De beroepscommissie overweegt dat klagers beklag is gericht tegen de (wijze van) uitvoering van het vervoer naar en van de rechtbank op 24 oktober 2020, en niet zozeer tegen het (feitelijk) handelen van de betrokken medewerkers van de DV&O tijdens het vervoer. Volgens klager had de directeur, gelet op zijn medische toestand, bij de DV&O opmerkingen dienen te maken betreffende het vervoer en hij had speciaal vervoer dienen aan te vragen.
Het vervoer van een gedetineerde van de inrichting naar een terechtzitting betreft zogenaamd ‘rechtsgangvervoer’. Weliswaar is het Openbaar Ministerie en niet de directeur verantwoordelijk voor het aanvragen en regelen van dergelijk vervoer, maar gelet op RSJ 23 juni 2015, 15/786/GA, RSJ 20 augustus 2013, 13/1628/GA en RSJ 3 juli 2014, 14/266/GA, kan er onder omstandigheden met betrekking tot het rechtsgangvervoer sprake zijn van een zorgplicht van de directeur. Van dergelijke omstandigheden is naar het oordeel van de beroepscommissie in dit geval evenwel geen sprake. Er is daarom geen sprake van een beslissing als bedoeld in artikel 60 van de Penitentiaire beginselenwet (Pbw). Eerst in beroep is aangevoerd dat de directeur speciaal vervoer had kunnen aanvragen. Daar kan het beklag dus niet op zien.
Gelet op het voorgaande zal de beroepscommissie de uitspraak van de beklagcommissie in zoverre vernietigen en klager alsnog niet-ontvankelijk verklaren in zijn beklag.
Beklag b.
Uit artikel 16, eerste lid, van de Regeling vervoer van justitiabelen volgt dat de directeur of het hoofd van de inrichting, indien is te voorzien dat de justitiabele tijdens het transport een maaltijd moet gebruiken, een lunchpakket en drinken meegeeft aan de transportgeleider die de justitiabele op het daartoe geëigende moment van eten en drinken voorziet.

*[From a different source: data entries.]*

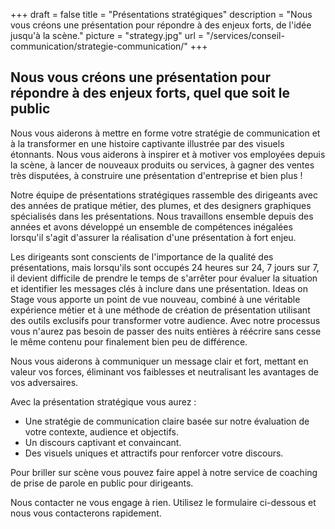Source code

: +++
draft 			= false
title 			= "Présentations stratégiques"
description		= "Nous vous créons une présentation pour répondre à des enjeux forts, de l'idée jusqu'à la scène."
picture			= "strategy.jpg"
url		 		= "/services/conseil-communication/strategie-communication/"
+++

## Nous vous créons une présentation pour répondre à des enjeux forts, quel que soit le public

Nous vous aiderons à mettre en forme votre stratégie de communication et à la transformer en une histoire captivante illustrée par des visuels étonnants. Nous vous aiderons à inspirer et à motiver vos employées depuis la scène, à lancer de nouveaux produits ou services, à gagner des ventes très disputées, à construire une présentation d'entreprise et bien plus !

Notre équipe de présentations stratégiques rassemble des dirigeants avec des années de pratique métier, des plumes, et des designers graphiques spécialisés dans les présentations. Nous travaillons ensemble depuis des années et avons développé un ensemble de compétences inégalées lorsqu'il s'agit d'assurer la réalisation d'une présentation à fort enjeu. 

Les dirigeants sont conscients de l'importance de la qualité des présentations, mais lorsqu'ils sont occupés 24 heures sur 24, 7 jours sur 7, il devient difficile de prendre le temps de s'arrêter pour évaluer la situation et identifier les messages clés à inclure dans une présentation. Ideas on Stage vous apporte un point de vue nouveau, combiné à une véritable expérience métier et à une méthode de création de présentation utilisant des outils exclusifs pour transformer votre audience. Avec notre processus vous n'aurez pas besoin de passer des nuits entières à réécrire sans cesse le même contenu pour finalement bien peu de différence.

Nous vous aiderons à communiquer un message clair et fort, mettant en valeur vos forces, éliminant vos faiblesses et neutralisant les avantages de vos adversaires.

Avec la présentation stratégique vous aurez :

* Une stratégie de communication claire basée sur notre évaluation de votre contexte, audience et objectifs.
* Un discours captivant et convaincant.
* Des visuels uniques et attractifs pour renforcer votre discours. 

Pour briller sur scène vous pouvez faire appel à notre service de coaching de prise de parole en public pour dirigeants. 

Nous contacter ne vous engage à rien. Utilisez le formulaire ci-dessous et nous vous contacterons rapidement.


[pic1]: strategy.jpg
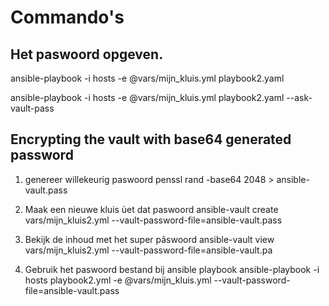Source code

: # Commando's

## Het paswoord opgeven.

ansible-playbook -i hosts -e @vars/mijn_kluis.yml playbook2.yaml 

ansible-playbook -i hosts -e @vars/mijn_kluis.yml playbook2.yaml --ask-vault-pass

## Encrypting the vault with base64 generated password

1) genereer willekeurig paswoord
penssl rand -base64 2048 > ansible-vault.pass

2) Maak een nieuwe kluis ùet dat paswoord
ansible-vault create vars/mijn_kluis2.yml --vault-password-file=ansible-vault.pass



3) Bekijk de inhoud met het super pâswoord
ansible-vault view vars/mijn_kluis2.yml --vault-password-file=ansible-vault.pa

4) Gebruik het paswoord bestand bij ansible playbook
ansible-playbook -i hosts playbook2.yml -e @vars/mijn_kluis.yml --vault-password-file=ansible-vault.pass
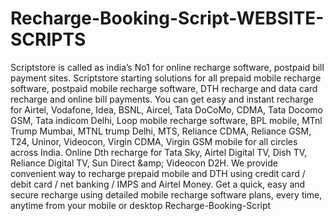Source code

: # Recharge-Booking-Script-WEBSITE-SCRIPTS
Scriptstore is called as india’s No1 for online recharge software, postpaid bill payment sites. Scriptstore starting solutions for all prepaid mobile recharge software, postpaid mobile recharge software, DTH recharge and data card recharge and online bill payments. You can get easy and instant recharge for Airtel, Vodafone, Idea, BSNL, Aircel, Tata DoCoMo, CDMA, Tata Docomo GSM, Tata indicom Delhi, Loop mobile recharge software, BPL mobile, MTnl Trump Mumbai, MTNL trump Delhi,  MTS, Reliance CDMA, Reliance GSM, T24, Uninor, Videocon, Virgin CDMA, Virgin GSM mobile for all circles across India. Online Dth recharge for Tata Sky, Airtel Digital TV, Dish TV, Reliance Digital TV, Sun Direct &amp;amp; Videocon D2H. We provide convenient way to recharge prepaid mobile and DTH using credit card / debit card / net banking / IMPS and Airtel Money. Get a quick, easy and secure recharge using detailed mobile recharge software plans, every time, anytime from your mobile or desktop
 Recharge-Booking-Script
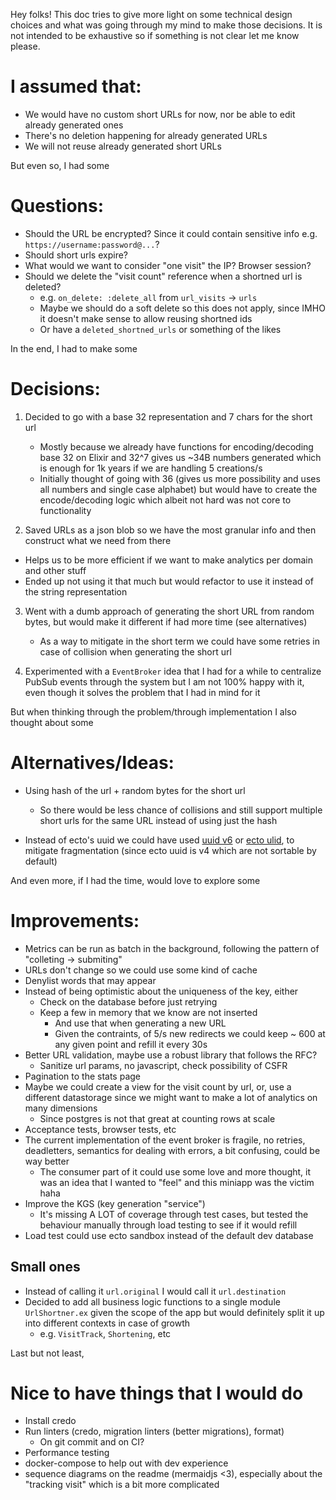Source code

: Hey folks! This doc tries to give more light on some technical design choices and what was going through my mind to make those decisions.
It is not intended to be exhaustive so if something is not clear let me know please.

# I assumed that:

- We would have no custom short URLs for now, nor be able to edit already generated ones
- There's no deletion happening for already generated URLs
- We will not reuse already generated short URLs

But even so, I had some

# Questions:

- Should the URL be encrypted? Since it could contain sensitive info e.g. `https://username:password@...`?
- Should short urls expire?
- What would we want to consider "one visit" the IP? Browser session?
- Should we delete the "visit count" reference when a shortned url is deleted?
  - e.g. `on_delete: :delete_all` from `url_visits` -> `urls`
  - Maybe we should do a soft delete so this does not apply, since IMHO it doesn't make sense to allow reusing shortned ids
  - Or have a `deleted_shortned_urls` or something of the likes

In the end, I had to make some

# Decisions:

1. Decided to go with a base 32 representation and 7 chars for the short url
    - Mostly because we already have functions for encoding/decoding base 32 on Elixir and 32^7 gives us ~34B numbers generated which is enough for 1k years if we are handling 5 creations/s
    - Initially thought of going with 36 (gives us more possibility and uses all numbers and single case alphabet) but would have to create the encode/decoding logic which albeit not hard was not core to functionality

2. Saved URLs as a json blob so we have the most granular info and then construct what we need from there
  - Helps us to be more efficient if we want to make analytics per domain and other stuff
  - Ended up not using it that much but would refactor to use it instead of the string representation

3. Went with a dumb approach of generating the short URL from random bytes, but would make it different if had more time (see alternatives)
    - As a way to mitigate in the short term we could have some retries in case of collision when generating the short url

4. Experimented with a `EventBroker` idea that I had for a while to centralize PubSub events through the system but I am not 100% happy with it, even though it solves the problem that I had in mind for it

But when thinking through the problem/through implementation I also thought about some

# Alternatives/Ideas:

- Using hash of the url + random bytes for the short url
    - So there would be less chance of collisions and still support multiple short urls for the same URL instead of using just the hash

- Instead of ecto's uuid we could have used [uuid v6](https://github.com/bitwalker/uniq) or [ecto ulid](https://github.com/TheRealReal/ecto-ulid), to mitigate fragmentation (since ecto uuid is v4 which are not sortable by default)

And even more, if I had the time, would love to explore some

# Improvements:

- Metrics can be run as batch in the background, following the pattern of "colleting -> submiting"
- URLs don't change so we could use some kind of cache
- Denylist words that may appear
- Instead of being optimistic about the uniqueness of the key, either
  - Check on the database before just retrying
  - Keep a few in memory that we know are not inserted
    - And use that when generating a new URL
    - Given the contraints, of 5/s new redirects we could keep ~ 600 at any given point and refill it every 30s
- Better URL validation, maybe use a robust library that follows the RFC?
    - Sanitize url params, no javascript, check possibility of CSFR
- Pagination to the stats page
- Maybe we could create a view for the visit count by url, or, use a different datastorage since we might want to make a lot of analytics on many dimensions
    - Since postgres is not that great at counting rows at scale
- Acceptance tests, browser tests, etc
- The current implementation of the event broker is fragile, no retries, deadletters, semantics for dealing with errors, a bit confusing, could be way better
    - The consumer part of it could use some love and more thought, it was an idea that I wanted to "feel" and this miniapp was the victim haha
- Improve the KGS (key generation "service")
    - It's missing A LOT of coverage through test cases, but tested the behaviour manually through load testing to see if it would refill
- Load test could use ecto sandbox instead of the default dev database

## Small ones

- Instead of calling it `url.original` I would call it `url.destination`
- Decided to add all business logic functions to a single module `UrlShortner.ex` given the scope of the app but would definitely split it up into different contexts in case of growth
    - e.g. `VisitTrack`, `Shortening`, etc

Last but not least,

# Nice to have things that I would do

- Install credo
- Run linters (credo, migration linters (better migrations), format)
    - On git commit and on CI?
- Performance testing
- docker-compose to help out with dev experience
- sequence diagrams on the readme (mermaidjs <3), especially about the "tracking visit" which is a bit more complicated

Uit de inlichtingen van de directeur blijkt dat klager de avond voorafgaand aan het vervoer is ingelicht dat hij op 24 oktober 2020 vanaf 07:00 klaar moest staan voor het vervoer, zodat hij nog de tijd zou hebben om te kunnen ontbijten. Hoewel klager stelt geen ontbijt en avondeten te hebben gekregen, weerspreekt klager niet dat hij vanaf 07:00 klaar diende te staan. Klager is aldus wel in de gelegenheid gesteld om te kunnen ontbijten, maar hij heeft hier kennelijk geen gebruik van gemaakt. Voorts is klager tijdens het vervoer van een lunchpakket voorzien en is hem bij terugkomst in de inrichting een warme maaltijd aangeboden. De beroepscommissie ziet geen reden om aan de juistheid van de inlichtingen van de directeur hierover te twijfelen.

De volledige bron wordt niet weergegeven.